Yes, on the one hand, cars make the road dangerous. On the other hand - it's still so convenient! Especially in cities where the distance is longer, and you need to travel by public transport with a transfer!

But electric cars are definitely good. Otherwise it will soon be impossible to breathe in the cities.

In general I think cars are less useful in cities than on the country side.

In cities there are traffic jams, there are red lights, and it's difficult to find parking, often one ends up with long walking distance from wherever one found a place to park and to the destination. When counting door-to-door time, the bike often tends to be the fastest option here in Oslo, at least during the traffic peaks. It seems like the best option is to have a foldable bike and travel the bigger distances by train.

On the country side, in small towns and villages, one can just jump into the car, drive directly where one wants and park there, very convenient indeed.

In the cities at least it's possible to travel by public transport with a transfer. At the country side one may find that the bus only goes twice a day, and not at all on Sundays.

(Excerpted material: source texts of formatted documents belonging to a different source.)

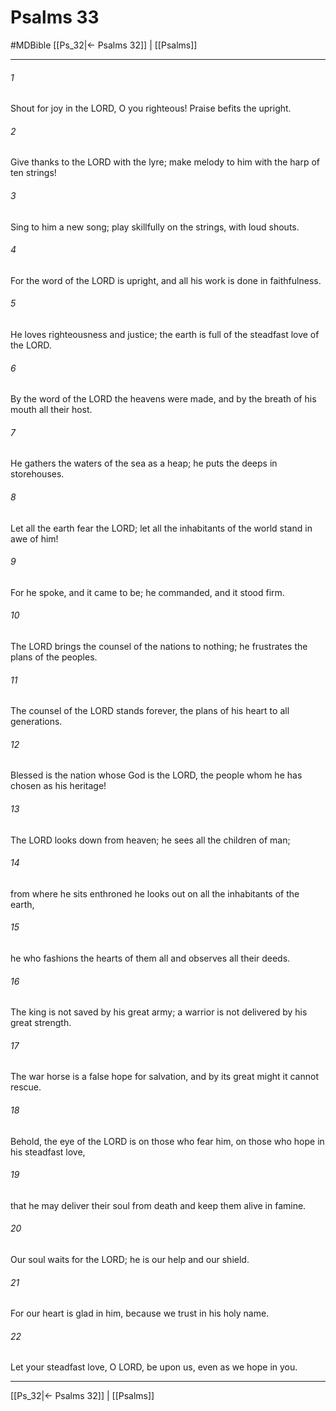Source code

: # Psalms 33
#MDBible
[[Ps_32|← Psalms 32]] | [[Psalms]]

***

###### 1 
Shout for joy in the LORD, O you righteous! Praise befits the upright. 

###### 2 
Give thanks to the LORD with the lyre; make melody to him with the harp of ten strings! 

###### 3 
Sing to him a new song; play skillfully on the strings, with loud shouts. 

###### 4 
For the word of the LORD is upright, and all his work is done in faithfulness. 

###### 5 
He loves righteousness and justice; the earth is full of the steadfast love of the LORD. 

###### 6 
By the word of the LORD the heavens were made, and by the breath of his mouth all their host. 

###### 7 
He gathers the waters of the sea as a heap; he puts the deeps in storehouses. 

###### 8 
Let all the earth fear the LORD; let all the inhabitants of the world stand in awe of him! 

###### 9 
For he spoke, and it came to be; he commanded, and it stood firm. 

###### 10 
The LORD brings the counsel of the nations to nothing; he frustrates the plans of the peoples. 

###### 11 
The counsel of the LORD stands forever, the plans of his heart to all generations. 

###### 12 
Blessed is the nation whose God is the LORD, the people whom he has chosen as his heritage! 

###### 13 
The LORD looks down from heaven; he sees all the children of man; 

###### 14 
from where he sits enthroned he looks out on all the inhabitants of the earth, 

###### 15 
he who fashions the hearts of them all and observes all their deeds. 

###### 16 
The king is not saved by his great army; a warrior is not delivered by his great strength. 

###### 17 
The war horse is a false hope for salvation, and by its great might it cannot rescue. 

###### 18 
Behold, the eye of the LORD is on those who fear him, on those who hope in his steadfast love, 

###### 19 
that he may deliver their soul from death and keep them alive in famine. 

###### 20 
Our soul waits for the LORD; he is our help and our shield. 

###### 21 
For our heart is glad in him, because we trust in his holy name. 

###### 22 
Let your steadfast love, O LORD, be upon us, even as we hope in you. 

***

[[Ps_32|← Psalms 32]] | [[Psalms]]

Indeed, the distances may be quite large in the bigger cities ... in my home town (as a child) we could go pretty much wherever we wanted with a ten, maximum fifteen minutes drive, driving from one end of Oslo to the other may take like half an hour on a Sunday (depending on how one chooses to define "Oslo"), much more during the traffic peaks. My wife is from St.Petersburg, distances are like crazy over there. But still ... how often does one really need to go from one end to the other? Indeed, quite many people live in one end of the city and works at the other - but far from everyone, quite many are working locally. Driving from one end to the other is quite comparable to driving from one small town to another. Daily shopping ... out of milk, even from our home here in Oslo my wife often ends up driving to the shop to solve that issue, in St.Petersburg, almost no matter where one lives, it will be quicker to go by feet than to take the car for buying common food products.